The company’s response: Taco Bell explicitly declared the claims false, and shared with the public its percentages (88% beef, 12% secret recipe), along with the ingredients in the secret recipe itself. The company quickly fired up a multi-platform PR campaign to shoot down the allegations and get the word out about its “not-so-secret” recipe. It included traditional local market newspaper ads, but focused on online marketing with a YouTube channel, Facebook page, and more.
The result: Taco Bell’s existing consumer base responded overwhelming well to the campaign.
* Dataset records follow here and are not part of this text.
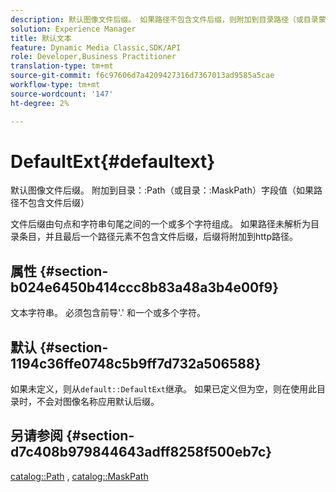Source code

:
 ```yaml
---
description: 默认图像文件后缀。 如果路径不包含文件后缀，则附加到目录路径（或目录蒙版路径）字段值
solution: Experience Manager
title: 默认文本
feature: Dynamic Media Classic,SDK/API
role: Developer,Business Practitioner
translation-type: tm+mt
source-git-commit: f6c97606d7a4209427316d7367013ad9585a5cae
workflow-type: tm+mt
source-wordcount: '147'
ht-degree: 2%

---
```



# DefaultExt{#defaultext}

默认图像文件后缀。 附加到目录：:Path（或目录：:MaskPath）字段值（如果路径不包含文件后缀）

文件后缀由句点和字符串句尾之间的一个或多个字符组成。 如果路径未解析为目录条目，并且最后一个路径元素不包含文件后缀，后缀将附加到http路径。

## 属性 {#section-b024e6450b414ccc8b83a48a3b4e00f9}

文本字符串。 必须包含前导&#39;.&#39; 和一个或多个字符。

## 默认 {#section-1194c36ffe0748c5b9ff7d732a506588}

如果未定义，则从`default::DefaultExt`继承。 如果已定义但为空，则在使用此目录时，不会对图像名称应用默认后缀。

## 另请参阅 {#section-d7c408b979844643adff8258f500eb7c}

[catalog::Path](/help/aem-is-ir-api/is-api/image-catalog/image-serving-api-ref/c-image-catalog-reference/c-image-svg-data-reference/c-image-data-reference/r-path-cat.md) ,  [catalog::MaskPath](/help/aem-is-ir-api/is-api/image-catalog/image-serving-api-ref/c-image-catalog-reference/c-image-svg-data-reference/c-image-data-reference/r-maskpath-cat.md)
The social media platforms shined, with the vast majority of commenters supporting the company’s stance. Less than four months later, the lawsuit was dropped, and Taco Bell had completely averted a potential PR disaster.
Johnson & Johnson’s cyanide-laced Tylenol capsules (1982)
The crisis: Seven people died after taking extra-strength Tylenol capsules that had been laced with potassium cyanide, a deadly poison.
The company’s response: The company put customer safety first. It quickly pulled 31 million bottles of Tylenol – $100 million worth – off the shelves and stopped all production and advertising of the product. It also got involved with the Chicago Police, FBI, and FDA in the search for the culprit, and offered up a $100,000 reward. Post-crisis, the company reintroduced Tylenol with new tamper-resistant packaging and $2.50-off coupons.
The result: A go-to case study in MBA classes worldwide, Tylenol’s response to the tragic 1982 crisis is regarded as one of the most successful sequences of crisis management in history. The media appreciated the lengths the company went to and its concern for the public interest, so the company was portrayed generally in a good light, helping the Tylenol brand to recover.